The pain of loss of health and vitality. The pain of sickness and death.
The pain of false information, of twisted facts.
The pain of a disaster or conflict that wipes out a family, a livelihood, a house, a business, a way of life.
Do you feel this pain? Do you feel the pain of the cause your organization is addressing – the need that you’re organized to find a solution for?
You need to feel that pain. If you don’t, you can train yourself to do it. This is why most of the time I’m a blubbering mess. Because when I see any of the situations I’ve described above, and the others that exist on the planet not listed there, it literally hurts my heart. And it does so because I’ve allowed it to.
I’ve developed empathy.
Empathy is defined as the ability to sense other people’s emotions, coupled with the ability to imagine what someone else might be thinking or feeling.
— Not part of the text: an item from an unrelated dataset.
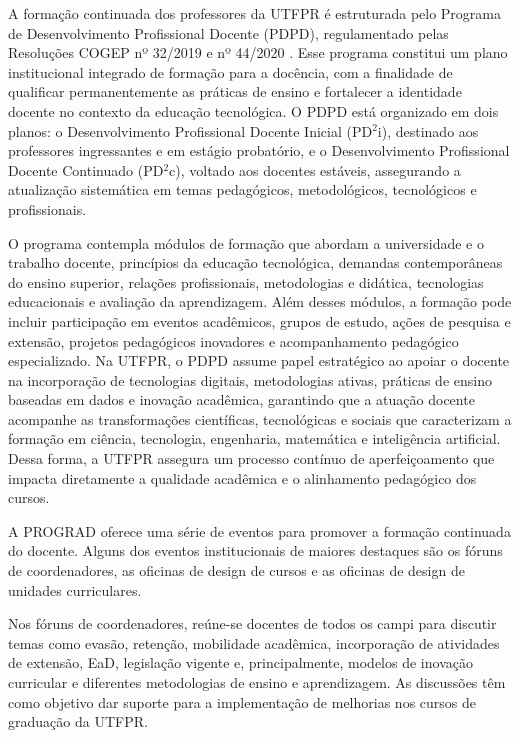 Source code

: A formação continuada dos professores da UTFPR é estruturada pelo Programa de Desenvolvimento Profissional Docente (PDPD), regulamentado pelas Resoluções COGEP nº 32/2019 e nº 44/2020 \cite{UTFPR_Desenvolvimento_2019}. Esse programa constitui um plano institucional integrado de formação para a docência, com a finalidade de qualificar permanentemente as práticas de ensino e fortalecer a identidade docente no contexto da educação tecnológica. O PDPD está organizado em dois planos: o Desenvolvimento Profissional Docente Inicial (PD$^2$i), destinado aos professores ingressantes e em estágio probatório, e o Desenvolvimento Profissional Docente Continuado (PD$^2$c), voltado aos docentes estáveis, assegurando a atualização sistemática em temas pedagógicos, metodológicos, tecnológicos e profissionais.

O programa contempla módulos de formação que abordam a universidade e o trabalho docente, princípios da educação tecnológica, demandas contemporâneas do ensino superior, relações profissionais, metodologias e didática, tecnologias educacionais e avaliação da aprendizagem. Além desses módulos, a formação pode incluir participação em eventos acadêmicos, grupos de estudo, ações de pesquisa e extensão, projetos pedagógicos inovadores e acompanhamento pedagógico especializado. Na UTFPR, o PDPD assume papel estratégico ao apoiar o docente na incorporação de tecnologias digitais, metodologias ativas, práticas de ensino baseadas em dados e inovação acadêmica, garantindo que a atuação docente acompanhe as transformações científicas, tecnológicas e sociais que caracterizam a formação em ciência, tecnologia, engenharia, matemática e inteligência artificial. Dessa forma, a UTFPR assegura um processo contínuo de aperfeiçoamento que impacta diretamente a qualidade acadêmica e o alinhamento pedagógico dos cursos.

A PROGRAD oferece uma série de eventos para promover a formação continuada do docente. Alguns dos eventos institucionais de maiores destaques são os fóruns de coordenadores, as oficinas de design de cursos e as oficinas de design de unidades curriculares.

Nos fóruns de coordenadores, reúne-se docentes de todos os campi para discutir temas como evasão, retenção, mobilidade acadêmica, incorporação de atividades de extensão, EaD, legislação vigente e, principalmente, modelos de inovação curricular e diferentes metodologias de ensino e aprendizagem. As discussões têm como objetivo dar suporte para a implementação de melhorias nos cursos de graduação da UTFPR.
And I’ve extended that to everything that’s on this planet – the living creatures, the environment, everything.
If you just let yourself sit with the situation and circumstances your organization is dealing with – if you just sit quietly and you take on, as best you can, the essence of the person or animal or tree or lake – if you just imagine being that and feeling what it’s like to need, to lack, to hurt, to die – if you can feel that it will not only make you a better person, but also a better fundraiser.
Do this. Find a time during the day – just 15 minutes, or 30 if you can. And go sit somewhere, like a park or a mall (if they are open) or an airport or a forest or beside a stream. Go there and feel what those living creatures (human and not) are feeling. What it’s like to be a part of the environment that is hurting. Humanize it. Feel it.
See if you can get in touch with these things. Then move your thoughts over to the cause your organization is addressing. Humanize it. Feel it. Then repeat this “training” frequently so your heart gets soft and your mind understands – so you experience empathy. It will make a huge difference in how you represent what you do to the donor.